Monday, August 3, 2009


Baghouses -  As we rush to build the structures for this module we are working on a few fronts.   We are depicting two baghouses on our module, similar to the prototype practice.  
Before I go on, a brief description of these structures -  Basically a bag house is a giant shop vac.  In the glory years, before the EPA, foundries like ours would basically just have a stack and all the particulate residue from the foundry process would go right up the stack and into the air and then where ever.  As the government gradually began to address this pollution, more and more particulates had to be removed before anything went up any stacks.  There are a number of methods of doing this - water sprays , precipitators,...etc.   Baghouses basically contain a series of cloth bags just like a shop vac to filter out these particulates.  There is some sort of mechanism to shake or clean the bags out, with the dust falling into hoppers and from there either dumped into railcars, trucks, or on the ground.  With our large baghouse there is a piping system to move this dust into a storage silo and thence into trucks.  (I have no idea what they do with it after that)   
On the module we will have two baghouses - the cupola baghouse and the ductile baghouse.   The cupola baghouse is the largest, receiving waste gases directly (after some cooling)  from the stacks of the cupolas.  It has 27 hoppers and is approximately 180' long.    The ductile baghouse is for primarily the pipe casting areas that we are not modeling, but also receive some dirty air from inside the cupola building.  We are modeling it with 12 hoppers.   

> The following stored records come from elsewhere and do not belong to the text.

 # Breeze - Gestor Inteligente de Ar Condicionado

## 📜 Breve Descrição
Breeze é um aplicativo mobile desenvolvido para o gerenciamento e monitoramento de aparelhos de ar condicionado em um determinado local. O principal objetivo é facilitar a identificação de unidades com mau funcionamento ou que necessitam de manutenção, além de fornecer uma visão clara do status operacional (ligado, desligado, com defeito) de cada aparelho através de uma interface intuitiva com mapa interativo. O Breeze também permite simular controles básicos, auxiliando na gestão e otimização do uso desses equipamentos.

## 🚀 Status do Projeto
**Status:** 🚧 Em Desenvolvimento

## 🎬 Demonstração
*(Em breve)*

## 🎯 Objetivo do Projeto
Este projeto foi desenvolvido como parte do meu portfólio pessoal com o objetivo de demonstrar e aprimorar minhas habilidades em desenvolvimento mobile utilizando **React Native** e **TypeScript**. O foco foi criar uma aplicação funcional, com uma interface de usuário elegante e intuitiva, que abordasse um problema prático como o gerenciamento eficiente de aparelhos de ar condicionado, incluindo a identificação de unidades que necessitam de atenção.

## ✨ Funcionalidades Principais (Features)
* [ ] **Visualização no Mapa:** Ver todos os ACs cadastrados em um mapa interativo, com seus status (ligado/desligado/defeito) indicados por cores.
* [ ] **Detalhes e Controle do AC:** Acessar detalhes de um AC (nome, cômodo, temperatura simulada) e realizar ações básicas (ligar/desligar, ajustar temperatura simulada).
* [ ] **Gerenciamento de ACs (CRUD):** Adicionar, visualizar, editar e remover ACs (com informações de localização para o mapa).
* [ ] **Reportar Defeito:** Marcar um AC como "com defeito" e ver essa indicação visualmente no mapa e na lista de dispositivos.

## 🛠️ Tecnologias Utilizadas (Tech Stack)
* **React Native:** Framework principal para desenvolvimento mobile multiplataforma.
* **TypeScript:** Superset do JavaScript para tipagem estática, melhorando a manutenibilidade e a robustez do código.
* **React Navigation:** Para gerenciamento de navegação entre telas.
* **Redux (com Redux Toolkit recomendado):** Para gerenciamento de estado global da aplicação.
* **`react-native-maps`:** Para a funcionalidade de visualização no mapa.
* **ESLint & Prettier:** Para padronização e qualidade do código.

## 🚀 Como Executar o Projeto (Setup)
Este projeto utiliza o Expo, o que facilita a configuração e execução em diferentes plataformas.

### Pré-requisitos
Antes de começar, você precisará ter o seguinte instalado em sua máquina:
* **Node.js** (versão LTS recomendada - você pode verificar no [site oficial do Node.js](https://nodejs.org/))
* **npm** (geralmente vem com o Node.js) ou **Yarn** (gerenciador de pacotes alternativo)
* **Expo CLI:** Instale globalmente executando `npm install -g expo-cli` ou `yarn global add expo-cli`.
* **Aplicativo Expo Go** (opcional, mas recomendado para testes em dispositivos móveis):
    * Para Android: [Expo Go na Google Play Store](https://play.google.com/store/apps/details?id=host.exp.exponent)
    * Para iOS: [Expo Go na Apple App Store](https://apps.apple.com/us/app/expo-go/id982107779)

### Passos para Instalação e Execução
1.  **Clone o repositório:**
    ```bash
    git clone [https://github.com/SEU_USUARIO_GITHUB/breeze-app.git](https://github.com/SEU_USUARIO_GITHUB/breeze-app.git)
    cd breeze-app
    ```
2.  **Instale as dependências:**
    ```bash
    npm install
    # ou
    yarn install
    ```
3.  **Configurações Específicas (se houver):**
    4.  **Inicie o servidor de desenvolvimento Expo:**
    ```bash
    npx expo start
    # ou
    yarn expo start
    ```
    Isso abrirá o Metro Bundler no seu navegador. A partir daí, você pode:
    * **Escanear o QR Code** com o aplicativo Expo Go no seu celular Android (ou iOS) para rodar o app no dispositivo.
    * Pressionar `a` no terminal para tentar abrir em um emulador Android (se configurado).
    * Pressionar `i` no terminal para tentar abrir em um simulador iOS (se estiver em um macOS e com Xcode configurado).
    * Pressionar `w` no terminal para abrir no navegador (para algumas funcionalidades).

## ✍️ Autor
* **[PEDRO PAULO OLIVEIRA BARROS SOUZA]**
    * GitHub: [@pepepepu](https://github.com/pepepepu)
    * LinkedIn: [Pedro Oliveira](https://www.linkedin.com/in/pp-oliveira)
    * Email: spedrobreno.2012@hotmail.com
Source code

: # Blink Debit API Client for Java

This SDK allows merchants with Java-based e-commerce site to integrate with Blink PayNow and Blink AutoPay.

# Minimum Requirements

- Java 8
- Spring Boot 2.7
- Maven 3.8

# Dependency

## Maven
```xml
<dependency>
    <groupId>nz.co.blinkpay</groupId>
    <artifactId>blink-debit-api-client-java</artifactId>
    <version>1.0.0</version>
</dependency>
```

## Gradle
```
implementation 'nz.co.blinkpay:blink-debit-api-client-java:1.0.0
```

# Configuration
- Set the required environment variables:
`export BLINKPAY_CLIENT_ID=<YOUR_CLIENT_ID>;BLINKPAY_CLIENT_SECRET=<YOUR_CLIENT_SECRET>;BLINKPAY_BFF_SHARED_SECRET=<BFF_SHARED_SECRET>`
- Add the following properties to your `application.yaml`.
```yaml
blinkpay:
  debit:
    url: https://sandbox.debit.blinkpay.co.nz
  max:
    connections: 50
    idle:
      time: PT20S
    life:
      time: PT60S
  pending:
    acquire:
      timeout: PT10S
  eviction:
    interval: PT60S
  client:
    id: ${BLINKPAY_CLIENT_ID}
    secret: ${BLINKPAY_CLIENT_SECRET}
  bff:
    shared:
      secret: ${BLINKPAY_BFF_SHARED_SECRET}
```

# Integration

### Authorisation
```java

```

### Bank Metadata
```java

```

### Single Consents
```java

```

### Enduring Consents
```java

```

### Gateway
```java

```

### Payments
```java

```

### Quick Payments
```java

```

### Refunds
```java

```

In modeling these structures the most complicated piece are the hoppers as it is an elongated pyramid shape.  Building these individually out of styrene would be very time consuming.  Casting them out of resin would be very expensive.  We chose to use MDF.  If was fairly easy to cut the elongated sides in a table saw and then the short side in a miter saw.  You can see the finished sections, glued up on a 3/4" piece of MDF.   My only concern with this method is that these pieces are fairly heavy and might deform the small supports.  If I notice this happening I might have to find a way to conceal some steel struts.